##### EXTRACTED INFORMATION
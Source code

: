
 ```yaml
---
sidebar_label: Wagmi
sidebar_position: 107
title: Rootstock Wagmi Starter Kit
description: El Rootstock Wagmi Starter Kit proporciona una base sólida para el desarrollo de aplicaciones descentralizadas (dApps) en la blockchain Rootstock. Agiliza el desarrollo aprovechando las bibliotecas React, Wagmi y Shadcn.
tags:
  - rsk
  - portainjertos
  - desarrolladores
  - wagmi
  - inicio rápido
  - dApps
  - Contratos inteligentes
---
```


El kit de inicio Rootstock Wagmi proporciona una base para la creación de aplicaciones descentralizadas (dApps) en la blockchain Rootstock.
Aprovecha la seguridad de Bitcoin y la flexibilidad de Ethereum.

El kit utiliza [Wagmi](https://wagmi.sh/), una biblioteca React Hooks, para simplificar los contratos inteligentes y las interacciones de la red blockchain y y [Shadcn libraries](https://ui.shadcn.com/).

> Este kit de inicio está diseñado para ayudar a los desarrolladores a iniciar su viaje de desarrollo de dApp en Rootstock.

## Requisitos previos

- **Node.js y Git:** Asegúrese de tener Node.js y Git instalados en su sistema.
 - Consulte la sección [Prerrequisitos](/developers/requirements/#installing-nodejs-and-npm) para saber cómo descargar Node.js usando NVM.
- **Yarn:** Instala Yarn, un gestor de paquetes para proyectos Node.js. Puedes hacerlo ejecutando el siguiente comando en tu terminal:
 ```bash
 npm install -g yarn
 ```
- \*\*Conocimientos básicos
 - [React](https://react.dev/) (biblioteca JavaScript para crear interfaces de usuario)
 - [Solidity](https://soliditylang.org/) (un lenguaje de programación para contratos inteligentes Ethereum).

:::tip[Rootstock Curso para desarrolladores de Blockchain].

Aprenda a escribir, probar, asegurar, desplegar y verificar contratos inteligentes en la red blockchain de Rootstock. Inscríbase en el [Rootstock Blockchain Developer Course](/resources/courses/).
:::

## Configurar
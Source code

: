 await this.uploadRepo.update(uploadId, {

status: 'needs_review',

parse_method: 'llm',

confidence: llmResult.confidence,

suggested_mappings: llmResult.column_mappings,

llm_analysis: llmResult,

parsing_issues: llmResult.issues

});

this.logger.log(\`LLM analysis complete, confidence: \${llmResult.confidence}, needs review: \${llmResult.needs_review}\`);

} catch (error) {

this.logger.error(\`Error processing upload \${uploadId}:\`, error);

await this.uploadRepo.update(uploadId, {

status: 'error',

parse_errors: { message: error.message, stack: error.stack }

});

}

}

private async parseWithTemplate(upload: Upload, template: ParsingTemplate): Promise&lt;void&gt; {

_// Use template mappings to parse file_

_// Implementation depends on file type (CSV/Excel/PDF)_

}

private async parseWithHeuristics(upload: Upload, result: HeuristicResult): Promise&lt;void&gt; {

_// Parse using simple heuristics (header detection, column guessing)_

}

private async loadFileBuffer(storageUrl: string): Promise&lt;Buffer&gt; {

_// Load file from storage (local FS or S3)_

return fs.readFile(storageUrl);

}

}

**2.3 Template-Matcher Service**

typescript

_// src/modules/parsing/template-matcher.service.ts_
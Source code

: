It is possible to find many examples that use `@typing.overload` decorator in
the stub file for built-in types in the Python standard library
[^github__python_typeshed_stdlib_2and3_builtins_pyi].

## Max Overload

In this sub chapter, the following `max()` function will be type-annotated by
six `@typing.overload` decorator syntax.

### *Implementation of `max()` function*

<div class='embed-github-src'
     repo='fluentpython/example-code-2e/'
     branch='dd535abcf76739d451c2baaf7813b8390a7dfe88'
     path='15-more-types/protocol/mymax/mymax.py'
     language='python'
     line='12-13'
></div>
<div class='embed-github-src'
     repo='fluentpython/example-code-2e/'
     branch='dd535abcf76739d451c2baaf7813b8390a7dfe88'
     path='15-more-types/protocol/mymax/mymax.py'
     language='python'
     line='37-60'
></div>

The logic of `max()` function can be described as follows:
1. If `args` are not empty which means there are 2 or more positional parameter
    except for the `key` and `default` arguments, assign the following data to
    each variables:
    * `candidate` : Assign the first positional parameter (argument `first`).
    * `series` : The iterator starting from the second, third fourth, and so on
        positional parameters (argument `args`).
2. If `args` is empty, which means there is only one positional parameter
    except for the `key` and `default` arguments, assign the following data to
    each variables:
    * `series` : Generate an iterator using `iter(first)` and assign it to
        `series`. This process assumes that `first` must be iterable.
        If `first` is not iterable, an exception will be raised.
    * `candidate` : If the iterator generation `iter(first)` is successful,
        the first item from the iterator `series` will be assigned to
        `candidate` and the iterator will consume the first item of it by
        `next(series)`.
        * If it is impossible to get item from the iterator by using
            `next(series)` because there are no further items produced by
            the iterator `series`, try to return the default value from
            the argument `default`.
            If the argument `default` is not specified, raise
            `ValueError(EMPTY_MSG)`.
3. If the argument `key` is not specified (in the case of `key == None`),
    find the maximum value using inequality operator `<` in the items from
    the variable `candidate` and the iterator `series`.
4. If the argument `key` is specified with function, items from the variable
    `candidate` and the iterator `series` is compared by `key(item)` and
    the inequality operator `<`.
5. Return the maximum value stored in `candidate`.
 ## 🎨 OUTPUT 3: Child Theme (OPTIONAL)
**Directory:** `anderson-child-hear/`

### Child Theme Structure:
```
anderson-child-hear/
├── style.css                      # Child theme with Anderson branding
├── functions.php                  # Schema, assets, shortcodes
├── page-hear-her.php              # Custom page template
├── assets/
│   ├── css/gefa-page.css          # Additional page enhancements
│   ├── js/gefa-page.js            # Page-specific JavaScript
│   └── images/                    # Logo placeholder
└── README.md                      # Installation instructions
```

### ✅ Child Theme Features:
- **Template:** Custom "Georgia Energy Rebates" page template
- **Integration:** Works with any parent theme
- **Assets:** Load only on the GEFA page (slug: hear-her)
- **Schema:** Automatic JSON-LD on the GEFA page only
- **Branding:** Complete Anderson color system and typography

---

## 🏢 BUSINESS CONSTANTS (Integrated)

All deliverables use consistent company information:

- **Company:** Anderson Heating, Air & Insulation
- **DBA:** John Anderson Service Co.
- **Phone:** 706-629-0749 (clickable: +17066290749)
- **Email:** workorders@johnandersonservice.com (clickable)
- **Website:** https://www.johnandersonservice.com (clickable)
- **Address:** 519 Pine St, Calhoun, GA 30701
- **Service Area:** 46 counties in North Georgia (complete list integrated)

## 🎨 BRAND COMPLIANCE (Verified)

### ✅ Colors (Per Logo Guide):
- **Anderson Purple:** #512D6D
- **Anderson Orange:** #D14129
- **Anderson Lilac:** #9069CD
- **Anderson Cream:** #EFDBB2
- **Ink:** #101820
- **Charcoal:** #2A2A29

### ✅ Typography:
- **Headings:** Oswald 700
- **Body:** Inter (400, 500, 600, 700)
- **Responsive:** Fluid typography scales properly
##########
* **INSTRUCTIONS TO FOLLOW**
Return the listing in full, matching each word exactly.

* **RESPONSE AREA**
Source code

:
 ```yaml
---
sidebar_label: Wagmi
sidebar_position: 107
title: Rootstock Wagmi Starter Kit
description: El Rootstock Wagmi Starter Kit proporciona una base sólida para el desarrollo de aplicaciones descentralizadas (dApps) en la blockchain Rootstock. Agiliza el desarrollo aprovechando las bibliotecas React, Wagmi y Shadcn.
tags:
  - rsk
  - portainjertos
  - desarrolladores
  - wagmi
  - inicio rápido
  - dApps
  - Contratos inteligentes
---
```


El kit de inicio Rootstock Wagmi proporciona una base para la creación de aplicaciones descentralizadas (dApps) en la blockchain Rootstock.
Aprovecha la seguridad de Bitcoin y la flexibilidad de Ethereum.

El kit utiliza [Wagmi](https://wagmi.sh/), una biblioteca React Hooks, para simplificar los contratos inteligentes y las interacciones de la red blockchain y y [Shadcn libraries](https://ui.shadcn.com/).

> Este kit de inicio está diseñado para ayudar a los desarrolladores a iniciar su viaje de desarrollo de dApp en Rootstock.

## Requisitos previos

- **Node.js y Git:** Asegúrese de tener Node.js y Git instalados en su sistema.
 - Consulte la sección [Prerrequisitos](/developers/requirements/#installing-nodejs-and-npm) para saber cómo descargar Node.js usando NVM.
- **Yarn:** Instala Yarn, un gestor de paquetes para proyectos Node.js. Puedes hacerlo ejecutando el siguiente comando en tu terminal:
 ```bash
 npm install -g yarn
 ```
- \*\*Conocimientos básicos
 - [React](https://react.dev/) (biblioteca JavaScript para crear interfaces de usuario)
 - [Solidity](https://soliditylang.org/) (un lenguaje de programación para contratos inteligentes Ethereum).

:::tip[Rootstock Curso para desarrolladores de Blockchain].

Aprenda a escribir, probar, asegurar, desplegar y verificar contratos inteligentes en la red blockchain de Rootstock. Inscríbase en el [Rootstock Blockchain Developer Course](/resources/courses/).
:::

## Configurar
Source code

: await this.uploadRepo.update(uploadId, {

status: 'needs_review',

parse_method: 'llm',

confidence: llmResult.confidence,

suggested_mappings: llmResult.column_mappings,

llm_analysis: llmResult,

parsing_issues: llmResult.issues

});

this.logger.log(\`LLM analysis complete, confidence: \${llmResult.confidence}, needs review: \${llmResult.needs_review}\`);

} catch (error) {

this.logger.error(\`Error processing upload \${uploadId}:\`, error);

await this.uploadRepo.update(uploadId, {

status: 'error',

parse_errors: { message: error.message, stack: error.stack }

});

}

}

private async parseWithTemplate(upload: Upload, template: ParsingTemplate): Promise&lt;void&gt; {

_// Use template mappings to parse file_

_// Implementation depends on file type (CSV/Excel/PDF)_

}

private async parseWithHeuristics(upload: Upload, result: HeuristicResult): Promise&lt;void&gt; {

_// Parse using simple heuristics (header detection, column guessing)_

}

private async loadFileBuffer(storageUrl: string): Promise&lt;Buffer&gt; {

_// Load file from storage (local FS or S3)_

return fs.readFile(storageUrl);

}

}

**2.3 Template-Matcher Service**

typescript

_// src/modules/parsing/template-matcher.service.ts_
Source code

:It is possible to find many examples that use `@typing.overload` decorator in
the stub file for built-in types in the Python standard library
[^github__python_typeshed_stdlib_2and3_builtins_pyi].

## Max Overload

In this sub chapter, the following `max()` function will be type-annotated by
six `@typing.overload` decorator syntax.

### *Implementation of `max()` function*

<div class='embed-github-src'
     repo='fluentpython/example-code-2e/'
     branch='dd535abcf76739d451c2baaf7813b8390a7dfe88'
     path='15-more-types/protocol/mymax/mymax.py'
     language='python'
     line='12-13'
></div>
<div class='embed-github-src'
     repo='fluentpython/example-code-2e/'
     branch='dd535abcf76739d451c2baaf7813b8390a7dfe88'
     path='15-more-types/protocol/mymax/mymax.py'
     language='python'
     line='37-60'
></div>

The logic of `max()` function can be described as follows:
1. If `args` are not empty which means there are 2 or more positional parameter
    except for the `key` and `default` arguments, assign the following data to
    each variables:
    * `candidate` : Assign the first positional parameter (argument `first`).
    * `series` : The iterator starting from the second, third fourth, and so on
        positional parameters (argument `args`).
2. If `args` is empty, which means there is only one positional parameter
    except for the `key` and `default` arguments, assign the following data to
    each variables:
    * `series` : Generate an iterator using `iter(first)` and assign it to
        `series`. This process assumes that `first` must be iterable.
        If `first` is not iterable, an exception will be raised.
    * `candidate` : If the iterator generation `iter(first)` is successful,
        the first item from the iterator `series` will be assigned to
        `candidate` and the iterator will consume the first item of it by
        `next(series)`.
        * If it is impossible to get item from the iterator by using
            `next(series)` because there are no further items produced by
            the iterator `series`, try to return the default value from
            the argument `default`.
            If the argument `default` is not specified, raise
            `ValueError(EMPTY_MSG)`.
3. If the argument `key` is not specified (in the case of `key == None`),
    find the maximum value using inequality operator `<` in the items from
    the variable `candidate` and the iterator `series`.
4. If the argument `key` is specified with function, items from the variable
    `candidate` and the iterator `series` is compared by `key(item)` and
    the inequality operator `<`.
5. Return the maximum value stored in `candidate`.
 ## 🎨 OUTPUT 3: Child Theme (OPTIONAL)
**Directory:** `anderson-child-hear/`

### Child Theme Structure:
```
anderson-child-hear/
├── style.css                      # Child theme with Anderson branding
├── functions.php                  # Schema, assets, shortcodes
├── page-hear-her.php              # Custom page template
├── assets/
│   ├── css/gefa-page.css          # Additional page enhancements
│   ├── js/gefa-page.js            # Page-specific JavaScript
│   └── images/                    # Logo placeholder
└── README.md                      # Installation instructions
```

### ✅ Child Theme Features:
- **Template:** Custom "Georgia Energy Rebates" page template
- **Integration:** Works with any parent theme
- **Assets:** Load only on the GEFA page (slug: hear-her)
- **Schema:** Automatic JSON-LD on the GEFA page only
- **Branding:** Complete Anderson color system and typography

---

## 🏢 BUSINESS CONSTANTS (Integrated)

All deliverables use consistent company information:

- **Company:** Anderson Heating, Air & Insulation
- **DBA:** John Anderson Service Co.
- **Phone:** 706-629-0749 (clickable: +17066290749)
- **Email:** workorders@johnandersonservice.com (clickable)
- **Website:** https://www.johnandersonservice.com (clickable)
- **Address:** 519 Pine St, Calhoun, GA 30701
- **Service Area:** 46 counties in North Georgia (complete list integrated)

## 🎨 BRAND COMPLIANCE (Verified)

### ✅ Colors (Per Logo Guide):
- **Anderson Purple:** #512D6D
- **Anderson Orange:** #D14129
- **Anderson Lilac:** #9069CD
- **Anderson Cream:** #EFDBB2
- **Ink:** #101820
- **Charcoal:** #2A2A29

### ✅ Typography:
- **Headings:** Oswald 700
- **Body:** Inter (400, 500, 600, 700)
- **Responsive:** Fluid typography scales properly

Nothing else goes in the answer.